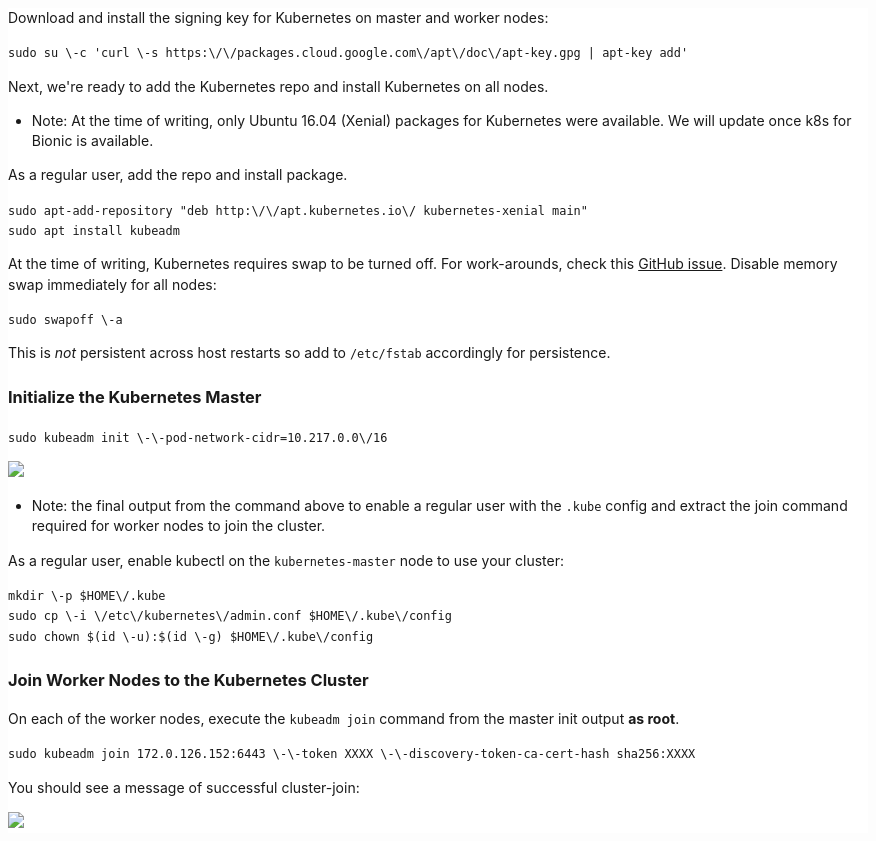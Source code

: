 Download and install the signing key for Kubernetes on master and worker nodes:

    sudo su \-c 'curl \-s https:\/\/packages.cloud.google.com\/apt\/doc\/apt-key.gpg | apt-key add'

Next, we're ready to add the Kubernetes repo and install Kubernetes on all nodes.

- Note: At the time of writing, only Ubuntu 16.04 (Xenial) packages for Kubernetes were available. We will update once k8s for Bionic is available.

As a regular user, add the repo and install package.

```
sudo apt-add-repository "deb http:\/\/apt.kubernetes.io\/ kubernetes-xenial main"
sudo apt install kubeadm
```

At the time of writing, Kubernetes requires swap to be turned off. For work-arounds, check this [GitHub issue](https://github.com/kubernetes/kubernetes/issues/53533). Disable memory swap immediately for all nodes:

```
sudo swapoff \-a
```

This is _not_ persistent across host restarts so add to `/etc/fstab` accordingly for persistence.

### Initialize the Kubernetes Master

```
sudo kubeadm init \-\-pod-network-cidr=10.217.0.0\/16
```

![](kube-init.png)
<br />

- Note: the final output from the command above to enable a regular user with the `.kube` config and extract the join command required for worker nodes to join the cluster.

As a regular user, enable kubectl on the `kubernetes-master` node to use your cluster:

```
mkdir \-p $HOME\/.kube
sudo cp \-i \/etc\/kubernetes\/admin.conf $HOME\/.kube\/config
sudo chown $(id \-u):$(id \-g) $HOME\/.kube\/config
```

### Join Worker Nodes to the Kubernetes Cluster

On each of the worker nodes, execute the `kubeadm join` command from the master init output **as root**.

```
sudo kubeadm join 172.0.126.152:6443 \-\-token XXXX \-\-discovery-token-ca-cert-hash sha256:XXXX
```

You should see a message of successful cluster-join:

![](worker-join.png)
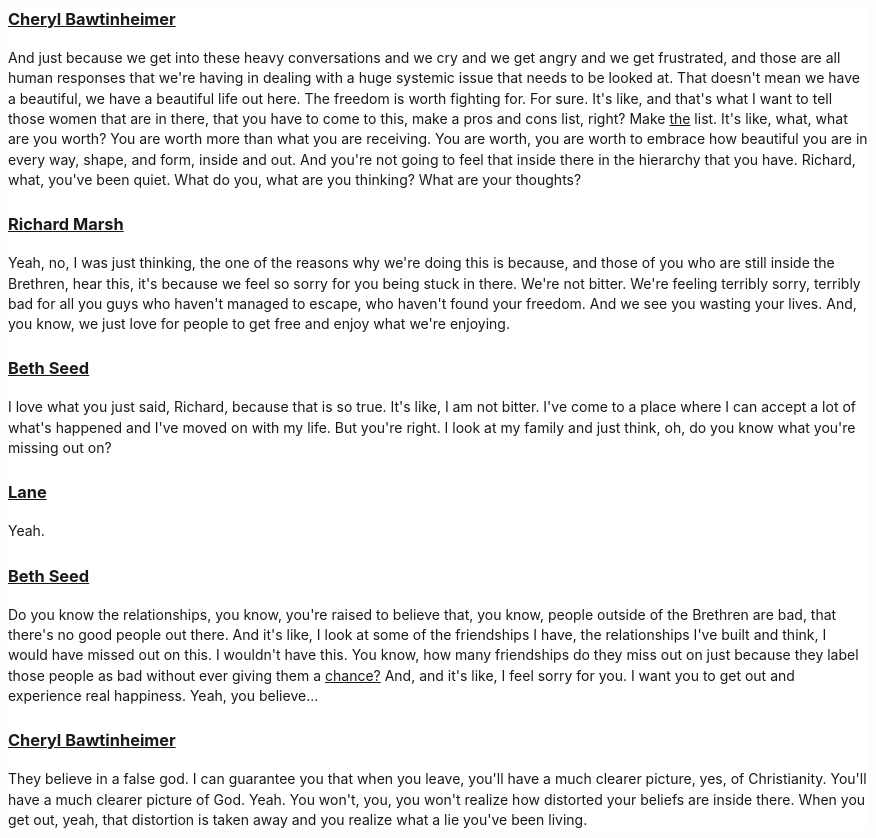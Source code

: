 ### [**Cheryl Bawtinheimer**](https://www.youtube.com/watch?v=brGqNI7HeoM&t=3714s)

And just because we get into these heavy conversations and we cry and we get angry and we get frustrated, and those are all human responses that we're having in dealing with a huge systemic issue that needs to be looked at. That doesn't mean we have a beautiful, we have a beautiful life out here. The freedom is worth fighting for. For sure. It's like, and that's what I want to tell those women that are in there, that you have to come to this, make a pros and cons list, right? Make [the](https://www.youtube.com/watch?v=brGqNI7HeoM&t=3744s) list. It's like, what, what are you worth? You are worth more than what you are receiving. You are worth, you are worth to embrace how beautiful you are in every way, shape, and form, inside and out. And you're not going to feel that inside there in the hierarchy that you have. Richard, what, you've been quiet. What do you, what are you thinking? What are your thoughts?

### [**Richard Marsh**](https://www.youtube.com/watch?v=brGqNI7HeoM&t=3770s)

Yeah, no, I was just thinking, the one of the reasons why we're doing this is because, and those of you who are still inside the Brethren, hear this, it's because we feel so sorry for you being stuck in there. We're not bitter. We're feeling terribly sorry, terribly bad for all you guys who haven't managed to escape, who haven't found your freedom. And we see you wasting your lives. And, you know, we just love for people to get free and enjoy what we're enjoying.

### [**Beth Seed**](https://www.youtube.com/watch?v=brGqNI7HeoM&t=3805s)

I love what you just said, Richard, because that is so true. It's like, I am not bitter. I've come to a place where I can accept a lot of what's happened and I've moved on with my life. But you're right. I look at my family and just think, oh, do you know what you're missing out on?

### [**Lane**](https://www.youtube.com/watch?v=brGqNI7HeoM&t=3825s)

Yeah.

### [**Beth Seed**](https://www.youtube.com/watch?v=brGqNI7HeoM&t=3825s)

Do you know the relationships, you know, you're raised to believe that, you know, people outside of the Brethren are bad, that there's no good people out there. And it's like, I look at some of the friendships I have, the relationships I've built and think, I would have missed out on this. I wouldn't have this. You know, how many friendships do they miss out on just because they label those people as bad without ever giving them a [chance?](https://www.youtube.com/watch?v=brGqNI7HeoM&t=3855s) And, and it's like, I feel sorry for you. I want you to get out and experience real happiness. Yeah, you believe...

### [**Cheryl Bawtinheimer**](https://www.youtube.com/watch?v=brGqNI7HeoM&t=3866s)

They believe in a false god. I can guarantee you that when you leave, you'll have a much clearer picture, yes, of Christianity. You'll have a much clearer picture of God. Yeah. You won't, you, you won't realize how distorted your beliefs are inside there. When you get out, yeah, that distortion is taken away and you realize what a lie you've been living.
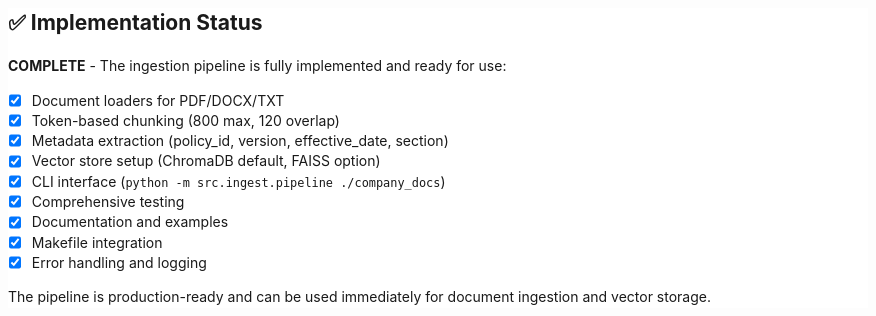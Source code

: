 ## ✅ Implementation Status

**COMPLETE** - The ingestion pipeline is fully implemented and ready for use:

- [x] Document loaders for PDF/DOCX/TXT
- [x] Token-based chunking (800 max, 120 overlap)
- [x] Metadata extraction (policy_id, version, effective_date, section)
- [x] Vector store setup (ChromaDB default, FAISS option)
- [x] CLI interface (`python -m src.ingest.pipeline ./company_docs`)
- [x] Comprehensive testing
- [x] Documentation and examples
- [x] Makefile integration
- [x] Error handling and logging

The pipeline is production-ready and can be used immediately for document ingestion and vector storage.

####################

Prompt ->
Quote every line of the records above exactly; no picture is to be copied.

Answer section ->
Source code

: Download and install the signing key for Kubernetes on master and worker nodes:

    sudo su \-c 'curl \-s https:\/\/packages.cloud.google.com\/apt\/doc\/apt-key.gpg | apt-key add'

Next, we're ready to add the Kubernetes repo and install Kubernetes on all nodes.

- Note: At the time of writing, only Ubuntu 16.04 (Xenial) packages for Kubernetes were available. We will update once k8s for Bionic is available.

As a regular user, add the repo and install package.

```
sudo apt-add-repository "deb http:\/\/apt.kubernetes.io\/ kubernetes-xenial main"
sudo apt install kubeadm
```

At the time of writing, Kubernetes requires swap to be turned off. For work-arounds, check this [GitHub issue](https://github.com/kubernetes/kubernetes/issues/53533). Disable memory swap immediately for all nodes:

```
sudo swapoff \-a
```

This is _not_ persistent across host restarts so add to `/etc/fstab` accordingly for persistence.

### Initialize the Kubernetes Master

```
sudo kubeadm init \-\-pod-network-cidr=10.217.0.0\/16
```

![](kube-init.png)
<br />

- Note: the final output from the command above to enable a regular user with the `.kube` config and extract the join command required for worker nodes to join the cluster.

As a regular user, enable kubectl on the `kubernetes-master` node to use your cluster:

```
mkdir \-p $HOME\/.kube
sudo cp \-i \/etc\/kubernetes\/admin.conf $HOME\/.kube\/config
sudo chown $(id \-u):$(id \-g) $HOME\/.kube\/config
```

### Join Worker Nodes to the Kubernetes Cluster

On each of the worker nodes, execute the `kubeadm join` command from the master init output **as root**.

```
sudo kubeadm join 172.0.126.152:6443 \-\-token XXXX \-\-discovery-token-ca-cert-hash sha256:XXXX
```

You should see a message of successful cluster-join:

![](worker-join.png)
Source code

: ### [**Cheryl Bawtinheimer**](https://www.youtube.com/watch?v=brGqNI7HeoM&t=3714s)

And just because we get into these heavy conversations and we cry and we get angry and we get frustrated, and those are all human responses that we're having in dealing with a huge systemic issue that needs to be looked at. That doesn't mean we have a beautiful, we have a beautiful life out here. The freedom is worth fighting for. For sure. It's like, and that's what I want to tell those women that are in there, that you have to come to this, make a pros and cons list, right? Make [the](https://www.youtube.com/watch?v=brGqNI7HeoM&t=3744s) list. It's like, what, what are you worth? You are worth more than what you are receiving. You are worth, you are worth to embrace how beautiful you are in every way, shape, and form, inside and out. And you're not going to feel that inside there in the hierarchy that you have. Richard, what, you've been quiet. What do you, what are you thinking? What are your thoughts?

### [**Richard Marsh**](https://www.youtube.com/watch?v=brGqNI7HeoM&t=3770s)

Yeah, no, I was just thinking, the one of the reasons why we're doing this is because, and those of you who are still inside the Brethren, hear this, it's because we feel so sorry for you being stuck in there. We're not bitter. We're feeling terribly sorry, terribly bad for all you guys who haven't managed to escape, who haven't found your freedom. And we see you wasting your lives. And, you know, we just love for people to get free and enjoy what we're enjoying.

### [**Beth Seed**](https://www.youtube.com/watch?v=brGqNI7HeoM&t=3805s)

I love what you just said, Richard, because that is so true. It's like, I am not bitter. I've come to a place where I can accept a lot of what's happened and I've moved on with my life. But you're right. I look at my family and just think, oh, do you know what you're missing out on?

### [**Lane**](https://www.youtube.com/watch?v=brGqNI7HeoM&t=3825s)

Yeah.

### [**Beth Seed**](https://www.youtube.com/watch?v=brGqNI7HeoM&t=3825s)

Do you know the relationships, you know, you're raised to believe that, you know, people outside of the Brethren are bad, that there's no good people out there. And it's like, I look at some of the friendships I have, the relationships I've built and think, I would have missed out on this. I wouldn't have this. You know, how many friendships do they miss out on just because they label those people as bad without ever giving them a [chance?](https://www.youtube.com/watch?v=brGqNI7HeoM&t=3855s) And, and it's like, I feel sorry for you. I want you to get out and experience real happiness. Yeah, you believe...

### [**Cheryl Bawtinheimer**](https://www.youtube.com/watch?v=brGqNI7HeoM&t=3866s)

They believe in a false god. I can guarantee you that when you leave, you'll have a much clearer picture, yes, of Christianity. You'll have a much clearer picture of God. Yeah. You won't, you, you won't realize how distorted your beliefs are inside there. When you get out, yeah, that distortion is taken away and you realize what a lie you've been living.
Source code

: ## ✅ Implementation Status

**COMPLETE** - The ingestion pipeline is fully implemented and ready for use:

- [x] Document loaders for PDF/DOCX/TXT
- [x] Token-based chunking (800 max, 120 overlap)
- [x] Metadata extraction (policy_id, version, effective_date, section)
- [x] Vector store setup (ChromaDB default, FAISS option)
- [x] CLI interface (`python -m src.ingest.pipeline ./company_docs`)
- [x] Comprehensive testing
- [x] Documentation and examples
- [x] Makefile integration
- [x] Error handling and logging

The pipeline is production-ready and can be used immediately for document ingestion and vector storage.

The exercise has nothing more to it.